Und so verbindet das die SPD mit einem Antrag nach einer “Task Force” beim Ministerpräsidenten oder mehr Geld für Präventionsprogramme wie “Kurve Kriegen” (ein Programm aus der Feder Ralf Jägers) und auch “Kein Kind zurücklassen” aus den frühen Kraft-Jahren liegt wieder auf dem Tisch. Aber es geht nicht um den Antrag, es geht um was anderes: Kriegt Herbert Reul mit den Kriminalitätszahlen nicht selber die Kurve, ist der Ton für die nächsten Jahre gesetzt. Und dann wäre die aktuelle Koalition nicht die erste, aber auch nicht die letzte, die über die Kriminalitätsrate stolpern könnte.

Über den Autor

Geboren 1980, aufgewachsen am linken Niederrhein. Im WDR seit 2006 als Nachrichtenmann und politischer Berichterstatter unterwegs. Aktuelle Schwerpunkte bei SPD, AfD, Hochschul- und Sportpolitik im Land.

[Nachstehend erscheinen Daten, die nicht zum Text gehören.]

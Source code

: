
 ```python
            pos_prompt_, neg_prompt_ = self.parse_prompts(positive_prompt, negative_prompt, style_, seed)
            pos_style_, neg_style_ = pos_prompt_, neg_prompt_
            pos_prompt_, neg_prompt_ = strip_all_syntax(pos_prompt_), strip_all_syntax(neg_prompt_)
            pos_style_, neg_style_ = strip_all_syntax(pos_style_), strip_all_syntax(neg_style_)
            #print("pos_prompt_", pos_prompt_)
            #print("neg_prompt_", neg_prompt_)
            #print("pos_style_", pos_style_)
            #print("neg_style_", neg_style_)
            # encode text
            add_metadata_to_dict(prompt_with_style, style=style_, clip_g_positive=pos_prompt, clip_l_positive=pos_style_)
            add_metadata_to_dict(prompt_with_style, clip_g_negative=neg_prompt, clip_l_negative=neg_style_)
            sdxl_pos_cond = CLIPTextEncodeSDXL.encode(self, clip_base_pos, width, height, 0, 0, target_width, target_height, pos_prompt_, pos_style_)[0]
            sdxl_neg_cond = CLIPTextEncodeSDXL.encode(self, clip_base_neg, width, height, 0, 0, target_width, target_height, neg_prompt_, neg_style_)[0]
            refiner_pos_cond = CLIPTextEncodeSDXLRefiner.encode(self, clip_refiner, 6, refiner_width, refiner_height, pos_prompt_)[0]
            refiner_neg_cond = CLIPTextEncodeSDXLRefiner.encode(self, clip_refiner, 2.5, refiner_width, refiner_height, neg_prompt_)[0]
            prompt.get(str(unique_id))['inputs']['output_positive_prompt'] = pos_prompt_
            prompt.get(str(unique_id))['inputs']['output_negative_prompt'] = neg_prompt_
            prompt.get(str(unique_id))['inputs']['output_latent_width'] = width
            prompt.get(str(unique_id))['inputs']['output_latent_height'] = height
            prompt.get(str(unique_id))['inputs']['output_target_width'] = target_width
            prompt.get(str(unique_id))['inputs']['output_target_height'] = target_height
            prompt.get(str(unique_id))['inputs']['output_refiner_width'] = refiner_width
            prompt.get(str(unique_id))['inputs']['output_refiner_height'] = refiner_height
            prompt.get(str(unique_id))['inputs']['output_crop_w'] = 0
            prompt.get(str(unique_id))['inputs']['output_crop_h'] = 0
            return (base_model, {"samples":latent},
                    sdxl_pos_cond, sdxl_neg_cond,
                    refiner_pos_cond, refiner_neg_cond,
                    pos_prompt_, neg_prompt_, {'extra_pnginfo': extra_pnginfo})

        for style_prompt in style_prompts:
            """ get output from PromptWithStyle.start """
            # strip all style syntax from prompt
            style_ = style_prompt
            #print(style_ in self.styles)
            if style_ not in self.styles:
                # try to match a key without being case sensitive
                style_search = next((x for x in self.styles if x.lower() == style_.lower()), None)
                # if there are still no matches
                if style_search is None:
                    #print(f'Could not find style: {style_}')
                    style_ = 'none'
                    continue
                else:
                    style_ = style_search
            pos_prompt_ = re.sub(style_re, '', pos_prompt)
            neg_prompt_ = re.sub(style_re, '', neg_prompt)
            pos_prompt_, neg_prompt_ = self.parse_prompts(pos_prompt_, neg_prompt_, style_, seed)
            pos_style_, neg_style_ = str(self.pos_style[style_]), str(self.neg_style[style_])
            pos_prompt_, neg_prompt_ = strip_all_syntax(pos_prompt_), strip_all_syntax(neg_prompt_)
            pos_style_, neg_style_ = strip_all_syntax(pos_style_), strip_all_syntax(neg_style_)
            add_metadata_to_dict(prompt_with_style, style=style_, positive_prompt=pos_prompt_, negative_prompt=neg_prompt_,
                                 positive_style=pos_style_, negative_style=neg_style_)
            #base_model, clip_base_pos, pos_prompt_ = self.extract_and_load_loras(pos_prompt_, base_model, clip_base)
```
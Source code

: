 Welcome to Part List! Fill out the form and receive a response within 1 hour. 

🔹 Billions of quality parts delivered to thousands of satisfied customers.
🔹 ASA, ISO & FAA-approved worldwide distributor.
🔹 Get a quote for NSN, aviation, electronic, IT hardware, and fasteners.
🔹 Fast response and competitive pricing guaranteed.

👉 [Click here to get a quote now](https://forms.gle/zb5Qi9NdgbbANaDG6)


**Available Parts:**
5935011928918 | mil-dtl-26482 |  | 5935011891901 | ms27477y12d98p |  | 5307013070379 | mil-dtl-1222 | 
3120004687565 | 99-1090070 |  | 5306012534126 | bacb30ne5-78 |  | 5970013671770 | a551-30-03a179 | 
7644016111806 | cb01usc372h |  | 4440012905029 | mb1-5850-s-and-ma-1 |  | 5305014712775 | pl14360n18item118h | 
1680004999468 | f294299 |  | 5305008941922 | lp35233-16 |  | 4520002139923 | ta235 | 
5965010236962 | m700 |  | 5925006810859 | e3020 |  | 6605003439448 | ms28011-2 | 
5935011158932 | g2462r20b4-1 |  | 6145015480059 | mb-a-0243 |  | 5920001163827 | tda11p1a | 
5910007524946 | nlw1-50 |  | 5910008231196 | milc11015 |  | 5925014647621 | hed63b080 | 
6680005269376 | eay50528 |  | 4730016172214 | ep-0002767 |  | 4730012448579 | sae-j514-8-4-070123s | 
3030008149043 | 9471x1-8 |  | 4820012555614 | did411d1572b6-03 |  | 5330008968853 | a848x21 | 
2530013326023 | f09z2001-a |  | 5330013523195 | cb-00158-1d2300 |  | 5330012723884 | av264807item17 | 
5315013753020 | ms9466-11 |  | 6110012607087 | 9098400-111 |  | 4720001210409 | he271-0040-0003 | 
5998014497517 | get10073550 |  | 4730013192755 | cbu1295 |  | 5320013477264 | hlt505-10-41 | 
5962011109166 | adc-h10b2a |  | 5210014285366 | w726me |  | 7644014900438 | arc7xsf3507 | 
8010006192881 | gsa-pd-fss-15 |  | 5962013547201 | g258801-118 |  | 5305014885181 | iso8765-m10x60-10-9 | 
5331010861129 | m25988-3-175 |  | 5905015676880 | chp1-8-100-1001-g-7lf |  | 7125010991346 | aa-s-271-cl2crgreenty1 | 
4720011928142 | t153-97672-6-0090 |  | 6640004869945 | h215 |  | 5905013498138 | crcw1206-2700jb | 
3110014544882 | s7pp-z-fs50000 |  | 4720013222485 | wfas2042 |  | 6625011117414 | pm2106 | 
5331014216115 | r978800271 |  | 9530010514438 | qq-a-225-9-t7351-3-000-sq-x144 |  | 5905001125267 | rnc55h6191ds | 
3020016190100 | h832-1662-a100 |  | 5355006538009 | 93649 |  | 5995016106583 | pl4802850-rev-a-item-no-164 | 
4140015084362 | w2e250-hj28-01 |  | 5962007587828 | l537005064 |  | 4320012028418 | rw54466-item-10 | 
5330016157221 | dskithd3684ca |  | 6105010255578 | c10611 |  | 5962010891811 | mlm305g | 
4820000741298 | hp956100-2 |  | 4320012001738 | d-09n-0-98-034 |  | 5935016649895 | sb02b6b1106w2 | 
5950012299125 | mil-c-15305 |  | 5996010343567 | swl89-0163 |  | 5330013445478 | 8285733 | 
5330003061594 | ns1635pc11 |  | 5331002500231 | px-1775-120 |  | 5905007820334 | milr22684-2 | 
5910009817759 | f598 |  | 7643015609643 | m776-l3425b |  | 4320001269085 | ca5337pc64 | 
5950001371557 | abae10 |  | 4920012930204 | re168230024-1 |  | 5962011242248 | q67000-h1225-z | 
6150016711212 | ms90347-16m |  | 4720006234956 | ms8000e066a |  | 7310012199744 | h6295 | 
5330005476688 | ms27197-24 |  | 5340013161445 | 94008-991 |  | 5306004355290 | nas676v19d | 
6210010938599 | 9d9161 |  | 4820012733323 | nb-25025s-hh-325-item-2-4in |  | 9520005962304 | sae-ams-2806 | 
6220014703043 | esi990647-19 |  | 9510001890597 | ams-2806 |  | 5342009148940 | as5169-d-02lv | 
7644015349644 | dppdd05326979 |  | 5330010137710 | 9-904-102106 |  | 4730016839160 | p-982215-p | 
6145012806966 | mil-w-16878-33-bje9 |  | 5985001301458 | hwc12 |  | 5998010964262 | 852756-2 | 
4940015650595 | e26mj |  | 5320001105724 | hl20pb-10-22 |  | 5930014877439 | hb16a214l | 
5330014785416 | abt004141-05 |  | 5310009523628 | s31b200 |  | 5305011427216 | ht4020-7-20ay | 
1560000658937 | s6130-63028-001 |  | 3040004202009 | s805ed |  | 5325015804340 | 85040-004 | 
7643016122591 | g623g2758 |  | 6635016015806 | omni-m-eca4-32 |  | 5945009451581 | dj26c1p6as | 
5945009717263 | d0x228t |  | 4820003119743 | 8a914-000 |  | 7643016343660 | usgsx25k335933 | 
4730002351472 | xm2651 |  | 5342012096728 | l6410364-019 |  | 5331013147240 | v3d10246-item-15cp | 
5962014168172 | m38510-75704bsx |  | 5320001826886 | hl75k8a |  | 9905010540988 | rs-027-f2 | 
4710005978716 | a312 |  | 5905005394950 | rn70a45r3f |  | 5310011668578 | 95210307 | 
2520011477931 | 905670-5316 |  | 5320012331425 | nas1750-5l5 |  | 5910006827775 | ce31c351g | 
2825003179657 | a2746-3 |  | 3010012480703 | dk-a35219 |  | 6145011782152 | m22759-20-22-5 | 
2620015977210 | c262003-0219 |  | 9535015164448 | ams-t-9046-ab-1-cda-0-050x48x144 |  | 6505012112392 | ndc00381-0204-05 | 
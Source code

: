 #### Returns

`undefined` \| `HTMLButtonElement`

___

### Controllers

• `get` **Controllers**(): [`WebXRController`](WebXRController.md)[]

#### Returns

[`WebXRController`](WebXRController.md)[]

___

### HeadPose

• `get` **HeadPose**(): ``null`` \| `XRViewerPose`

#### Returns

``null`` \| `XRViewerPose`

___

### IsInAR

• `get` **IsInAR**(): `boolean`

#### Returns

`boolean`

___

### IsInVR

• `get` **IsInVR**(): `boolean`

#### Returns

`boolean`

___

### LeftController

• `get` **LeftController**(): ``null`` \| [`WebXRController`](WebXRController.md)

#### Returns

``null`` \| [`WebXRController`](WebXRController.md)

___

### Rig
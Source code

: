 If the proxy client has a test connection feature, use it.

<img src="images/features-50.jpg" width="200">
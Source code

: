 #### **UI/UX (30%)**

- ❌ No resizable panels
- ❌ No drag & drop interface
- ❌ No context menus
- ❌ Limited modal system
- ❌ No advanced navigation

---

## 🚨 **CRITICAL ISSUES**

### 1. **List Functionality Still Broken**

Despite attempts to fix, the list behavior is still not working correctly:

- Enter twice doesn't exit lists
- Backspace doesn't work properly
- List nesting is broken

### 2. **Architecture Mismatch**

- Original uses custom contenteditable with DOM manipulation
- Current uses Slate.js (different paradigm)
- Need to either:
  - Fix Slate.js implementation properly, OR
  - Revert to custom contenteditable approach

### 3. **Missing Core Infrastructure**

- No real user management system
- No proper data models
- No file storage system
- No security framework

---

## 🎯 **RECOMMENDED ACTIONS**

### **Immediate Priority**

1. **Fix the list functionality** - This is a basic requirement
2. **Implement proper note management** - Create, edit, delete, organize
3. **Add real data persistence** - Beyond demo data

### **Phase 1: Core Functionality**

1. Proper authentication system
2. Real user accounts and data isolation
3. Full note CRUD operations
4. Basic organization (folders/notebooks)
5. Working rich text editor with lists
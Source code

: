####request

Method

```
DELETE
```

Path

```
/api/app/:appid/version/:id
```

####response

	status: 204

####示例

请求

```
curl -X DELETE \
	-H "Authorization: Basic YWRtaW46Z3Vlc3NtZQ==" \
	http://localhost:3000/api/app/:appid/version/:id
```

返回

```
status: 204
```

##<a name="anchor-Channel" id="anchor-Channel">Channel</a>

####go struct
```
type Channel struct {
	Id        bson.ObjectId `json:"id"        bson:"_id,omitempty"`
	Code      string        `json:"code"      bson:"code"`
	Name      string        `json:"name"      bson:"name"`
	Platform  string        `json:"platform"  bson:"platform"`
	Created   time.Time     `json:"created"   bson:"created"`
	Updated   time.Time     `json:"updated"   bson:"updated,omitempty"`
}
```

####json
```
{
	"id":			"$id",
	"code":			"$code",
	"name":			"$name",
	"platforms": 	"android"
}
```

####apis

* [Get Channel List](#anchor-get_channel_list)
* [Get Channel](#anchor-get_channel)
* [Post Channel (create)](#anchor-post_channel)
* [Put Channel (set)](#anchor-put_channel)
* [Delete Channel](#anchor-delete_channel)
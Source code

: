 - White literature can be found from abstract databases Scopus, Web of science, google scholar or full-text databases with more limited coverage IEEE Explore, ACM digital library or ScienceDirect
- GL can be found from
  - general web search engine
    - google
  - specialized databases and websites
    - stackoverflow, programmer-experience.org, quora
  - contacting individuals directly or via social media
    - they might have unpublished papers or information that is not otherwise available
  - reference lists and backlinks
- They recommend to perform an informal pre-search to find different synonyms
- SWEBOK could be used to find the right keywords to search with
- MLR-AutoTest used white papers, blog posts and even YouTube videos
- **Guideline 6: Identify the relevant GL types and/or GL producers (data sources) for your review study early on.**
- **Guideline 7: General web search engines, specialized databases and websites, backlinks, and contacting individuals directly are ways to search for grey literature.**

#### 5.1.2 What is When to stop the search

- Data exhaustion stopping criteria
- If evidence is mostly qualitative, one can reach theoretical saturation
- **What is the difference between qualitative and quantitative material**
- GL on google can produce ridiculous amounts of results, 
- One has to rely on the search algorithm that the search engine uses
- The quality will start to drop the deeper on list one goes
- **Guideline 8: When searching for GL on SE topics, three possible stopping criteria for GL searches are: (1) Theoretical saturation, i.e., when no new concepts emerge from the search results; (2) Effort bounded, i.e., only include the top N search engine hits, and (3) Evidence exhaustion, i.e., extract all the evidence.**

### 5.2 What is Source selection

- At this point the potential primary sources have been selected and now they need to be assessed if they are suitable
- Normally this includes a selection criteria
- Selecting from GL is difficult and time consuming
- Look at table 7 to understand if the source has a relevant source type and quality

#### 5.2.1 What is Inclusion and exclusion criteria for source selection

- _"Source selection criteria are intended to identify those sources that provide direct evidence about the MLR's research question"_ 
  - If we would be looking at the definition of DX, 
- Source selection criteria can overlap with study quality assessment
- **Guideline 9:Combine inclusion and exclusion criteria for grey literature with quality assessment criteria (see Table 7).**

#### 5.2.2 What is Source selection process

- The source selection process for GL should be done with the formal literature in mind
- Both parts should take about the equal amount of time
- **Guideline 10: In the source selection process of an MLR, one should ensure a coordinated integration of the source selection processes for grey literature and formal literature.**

Und sogar mit eigenem landepolitischen Podcast.

Ein Kommentar

  1. Ex SPD-Wähler am

    Nichts rostet bei Sheriff Reul, das ist Wunschdenken der Opposition.
    Reul steht nicht nur einfach für „Law and Order“. Er steht für den Tabubruch gegen die Clankriminalität konsequent vorzugehen, die vor der Kölner Silvesternacht 2015 nicht mal erwähnt wurde obwohl es die schon seit Mitte der 80er Jahre gab; und dafür ist er länderübergreifend bekannt. Nach Jahrzehnten ungestörte Entwicklung durch Tabuisierung bleibt nur noch Schadensbegrenzung.
    Wie will denn die SPD daraus Kapital schlagen?
    Ausländische und eingebürgerte Kriminelle nicht mehr belästigen?
    Aber in der Vergangenheit gab es auch nicht so sehr viel Unterschiede zwischen Landesinnenministern der SPD und CDU.
    Wenn man heute nicht mehr „die Kurve kriegt“ egal welcher Innenminister liegt das an falscher Politik von beiden Parteien und Weglassen in Medien, was heute nicht mehr funktioniert; nicht in NRW, nicht in Deutschland und nicht mehr im Rest der EU. Und dann ist Reul eher Pluspunkt als Angriffspunkt.